The Hills are back! Hank, Peggy, Bobby and Luanne have returned for more down home shenanigans. After a successful first season that followed in the footsteps of the Simpsons, King of the Hill was a surprising hit from the creative mind of Mike Judge, formerly responsible for the heavy metal antics of Beavis and Butthead. The second series picks up where series one left off albeit with improved writing and further exploration of the characters. I particularly like the characterization of Hank as a true redneck – … particularly sexually inhibited redneck at that.
There are some great moments in the second season that continued to define the pathological relationships between the Hill family – from the twisted father/son relationship that blossoms due to Bobby’s uncanny accuracy at shooting things which then allows us some insight into Hank’s own poor relationship with his war-vet father.
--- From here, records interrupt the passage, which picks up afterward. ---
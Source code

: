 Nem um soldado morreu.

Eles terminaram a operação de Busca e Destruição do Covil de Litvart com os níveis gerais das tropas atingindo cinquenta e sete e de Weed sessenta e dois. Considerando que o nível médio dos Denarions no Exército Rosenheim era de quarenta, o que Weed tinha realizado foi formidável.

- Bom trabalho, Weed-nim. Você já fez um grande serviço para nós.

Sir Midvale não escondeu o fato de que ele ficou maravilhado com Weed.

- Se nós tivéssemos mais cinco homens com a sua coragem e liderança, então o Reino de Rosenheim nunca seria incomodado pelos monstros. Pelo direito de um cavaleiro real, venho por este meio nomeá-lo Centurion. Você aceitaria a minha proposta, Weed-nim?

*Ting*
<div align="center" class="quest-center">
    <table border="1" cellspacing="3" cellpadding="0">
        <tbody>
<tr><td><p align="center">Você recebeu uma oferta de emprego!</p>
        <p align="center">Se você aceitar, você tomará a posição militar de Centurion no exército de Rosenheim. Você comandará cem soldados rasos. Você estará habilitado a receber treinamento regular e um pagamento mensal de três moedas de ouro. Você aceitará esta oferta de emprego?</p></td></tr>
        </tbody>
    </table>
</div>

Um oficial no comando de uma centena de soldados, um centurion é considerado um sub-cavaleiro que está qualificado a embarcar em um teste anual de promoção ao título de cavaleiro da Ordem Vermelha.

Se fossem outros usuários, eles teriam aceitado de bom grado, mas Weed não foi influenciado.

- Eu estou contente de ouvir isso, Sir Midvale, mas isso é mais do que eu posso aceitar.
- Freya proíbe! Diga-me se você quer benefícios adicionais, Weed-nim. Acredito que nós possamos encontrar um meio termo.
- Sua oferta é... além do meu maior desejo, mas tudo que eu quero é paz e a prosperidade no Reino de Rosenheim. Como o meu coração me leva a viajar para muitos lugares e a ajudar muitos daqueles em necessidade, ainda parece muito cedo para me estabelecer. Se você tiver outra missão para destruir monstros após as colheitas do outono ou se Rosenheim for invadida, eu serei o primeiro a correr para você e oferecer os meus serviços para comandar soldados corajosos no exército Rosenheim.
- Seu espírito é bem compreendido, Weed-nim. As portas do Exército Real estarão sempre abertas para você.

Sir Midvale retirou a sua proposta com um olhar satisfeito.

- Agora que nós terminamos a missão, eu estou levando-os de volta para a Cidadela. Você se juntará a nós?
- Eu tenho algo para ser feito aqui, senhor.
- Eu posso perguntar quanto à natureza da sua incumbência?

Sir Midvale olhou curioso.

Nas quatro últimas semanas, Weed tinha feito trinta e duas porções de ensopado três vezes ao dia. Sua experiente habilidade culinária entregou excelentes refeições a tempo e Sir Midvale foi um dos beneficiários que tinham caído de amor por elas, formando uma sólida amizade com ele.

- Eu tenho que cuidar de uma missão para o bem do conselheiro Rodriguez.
There are some classic digs into American life as one episode gives us a little more background into Luanne as she is returned to the trailer park from whence she came, in time for the trailer park to be hit by a tornado. While this is happening, Dale’s wife, Nancy the TV weather girl, comments on air, “Why is it that tornado’s always hit trailer parks?”
In the first season we are only introduced to Dale’s paranoia, Boomhauers’ muttered mumbling and Bill’s patheticness. Season two gives us a heaping helping off all of these traits and more. Dale’s paranoia and concerns about government conspiracies are so fast paced and witty, he really makes the second season worth watching. Even watching with the subtitles on doesn’t help to interpret what Boomhauer is saying. And they couldn’t demean Bill enough, I mean it was explained that he was a sergeant in the Reserves (and not the regular army) but also that he was the reserve’s barber. Poor Bill.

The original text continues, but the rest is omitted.